Rendered images with source text:
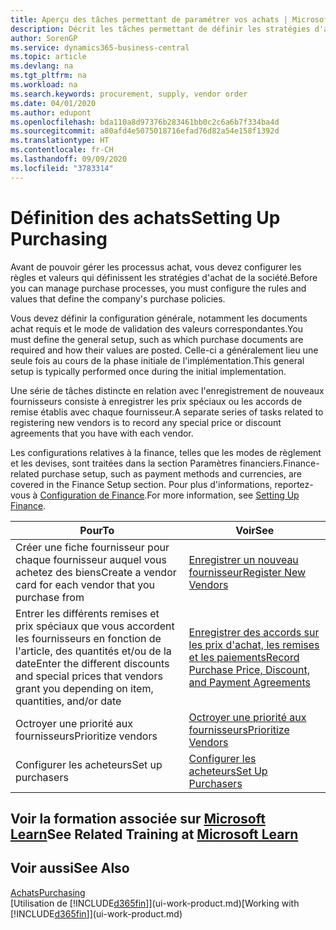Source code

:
 ```yaml
---
title: Aperçu des tâches permettant de paramétrer vos achats | Microsoft Docs
description: Décrit les tâches permettant de définir les stratégies d'approvisionnement de votre société et de déterminer vos processus d'achat.
author: SorenGP
ms.service: dynamics365-business-central
ms.topic: article
ms.devlang: na
ms.tgt_pltfrm: na
ms.workload: na
ms.search.keywords: procurement, supply, vendor order
ms.date: 04/01/2020
ms.author: edupont
ms.openlocfilehash: bda110a8d97376b283461bb0c2c6a6b7f334ba4d
ms.sourcegitcommit: a80afd4e5075018716efad76d82a54e158f1392d
ms.translationtype: HT
ms.contentlocale: fr-CH
ms.lasthandoff: 09/09/2020
ms.locfileid: "3783314"
---
```

# <a name="setting-up-purchasing"></a><span data-ttu-id="98c59-103">Définition des achats</span><span class="sxs-lookup"><span data-stu-id="98c59-103">Setting Up Purchasing</span></span>
<span data-ttu-id="98c59-104">Avant de pouvoir gérer les processus achat, vous devez configurer les règles et valeurs qui définissent les stratégies d'achat de la société.</span><span class="sxs-lookup"><span data-stu-id="98c59-104">Before you can manage purchase processes, you must configure the rules and values that define the company's purchase policies.</span></span>

<span data-ttu-id="98c59-105">Vous devez définir la configuration générale, notamment les documents achat requis et le mode de validation des valeurs correspondantes.</span><span class="sxs-lookup"><span data-stu-id="98c59-105">You must define the general setup, such as which purchase documents are required and how their values are posted.</span></span> <span data-ttu-id="98c59-106">Celle-ci a généralement lieu une seule fois au cours de la phase initiale de l'implémentation.</span><span class="sxs-lookup"><span data-stu-id="98c59-106">This general setup is typically performed once during the initial implementation.</span></span>

<span data-ttu-id="98c59-107">Une série de tâches distincte en relation avec l'enregistrement de nouveaux fournisseurs consiste à enregistrer les prix spéciaux ou les accords de remise établis avec chaque fournisseur.</span><span class="sxs-lookup"><span data-stu-id="98c59-107">A separate series of tasks related to registering new vendors is to record any special price or discount agreements that you have with each vendor.</span></span>

<span data-ttu-id="98c59-108">Les configurations relatives à la finance, telles que les modes de règlement et les devises, sont traitées dans la section Paramètres financiers.</span><span class="sxs-lookup"><span data-stu-id="98c59-108">Finance-related purchase setup, such as payment methods and currencies, are covered in the Finance Setup section.</span></span> <span data-ttu-id="98c59-109">Pour plus d'informations, reportez-vous à [Configuration de Finance](finance-setup-finance.md).</span><span class="sxs-lookup"><span data-stu-id="98c59-109">For more information, see [Setting Up Finance](finance-setup-finance.md).</span></span>

| <span data-ttu-id="98c59-110">Pour</span><span class="sxs-lookup"><span data-stu-id="98c59-110">To</span></span> | <span data-ttu-id="98c59-111">Voir</span><span class="sxs-lookup"><span data-stu-id="98c59-111">See</span></span> |
| --- | --- |
| <span data-ttu-id="98c59-112">Créer une fiche fournisseur pour chaque fournisseur auquel vous achetez des biens</span><span class="sxs-lookup"><span data-stu-id="98c59-112">Create a vendor card for each vendor that you purchase from</span></span>|[<span data-ttu-id="98c59-113">Enregistrer un nouveau fournisseur</span><span class="sxs-lookup"><span data-stu-id="98c59-113">Register New Vendors</span></span>](purchasing-how-register-new-vendors.md) |
| <span data-ttu-id="98c59-114">Entrer les différents remises et prix spéciaux que vous accordent les fournisseurs en fonction de l'article, des quantités et/ou de la date</span><span class="sxs-lookup"><span data-stu-id="98c59-114">Enter the different discounts and special prices that vendors grant you depending on item, quantities, and/or date</span></span> |[<span data-ttu-id="98c59-115">Enregistrer des accords sur les prix d'achat, les remises et les paiements</span><span class="sxs-lookup"><span data-stu-id="98c59-115">Record Purchase Price, Discount, and Payment Agreements</span></span>](purchasing-how-record-purchase-price-discount-payment-agreements.md) |
| <span data-ttu-id="98c59-116">Octroyer une priorité aux fournisseurs</span><span class="sxs-lookup"><span data-stu-id="98c59-116">Prioritize vendors</span></span> |[<span data-ttu-id="98c59-117">Octroyer une priorité aux fournisseurs</span><span class="sxs-lookup"><span data-stu-id="98c59-117">Prioritize Vendors</span></span>](purchasing-how-prioritize-vendors.md) |
| <span data-ttu-id="98c59-118">Configurer les acheteurs</span><span class="sxs-lookup"><span data-stu-id="98c59-118">Set up purchasers</span></span> |[<span data-ttu-id="98c59-119">Configurer les acheteurs</span><span class="sxs-lookup"><span data-stu-id="98c59-119">Set Up Purchasers</span></span>](purchasing-how-setup-purchasers.md) |

## <a name="see-related-training-at-microsoft-learn"></a><span data-ttu-id="98c59-120">Voir la formation associée sur [Microsoft Learn](/learn/paths/trade-get-started-dynamics-365-business-central/)</span><span class="sxs-lookup"><span data-stu-id="98c59-120">See Related Training at [Microsoft Learn](/learn/paths/trade-get-started-dynamics-365-business-central/)</span></span>

## <a name="see-also"></a><span data-ttu-id="98c59-121">Voir aussi</span><span class="sxs-lookup"><span data-stu-id="98c59-121">See Also</span></span>

[<span data-ttu-id="98c59-122">Achats</span><span class="sxs-lookup"><span data-stu-id="98c59-122">Purchasing</span></span>](purchasing-manage-purchasing.md)  
<span data-ttu-id="98c59-123">[Utilisation de [!INCLUDE[d365fin](includes/d365fin_md.md)]](ui-work-product.md)</span><span class="sxs-lookup"><span data-stu-id="98c59-123">[Working with [!INCLUDE[d365fin](includes/d365fin_md.md)]](ui-work-product.md)</span></span>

=== What to produce ===
Lines holding the word "permettant" should be copied from the entries above.

=== Written solution ===
title: Aperçu des tâches permettant de paramétrer vos achats | Microsoft Docs
description: Décrit les tâches permettant de définir les stratégies d'approvisionnement de votre société et de déterminer vos processus d'achat.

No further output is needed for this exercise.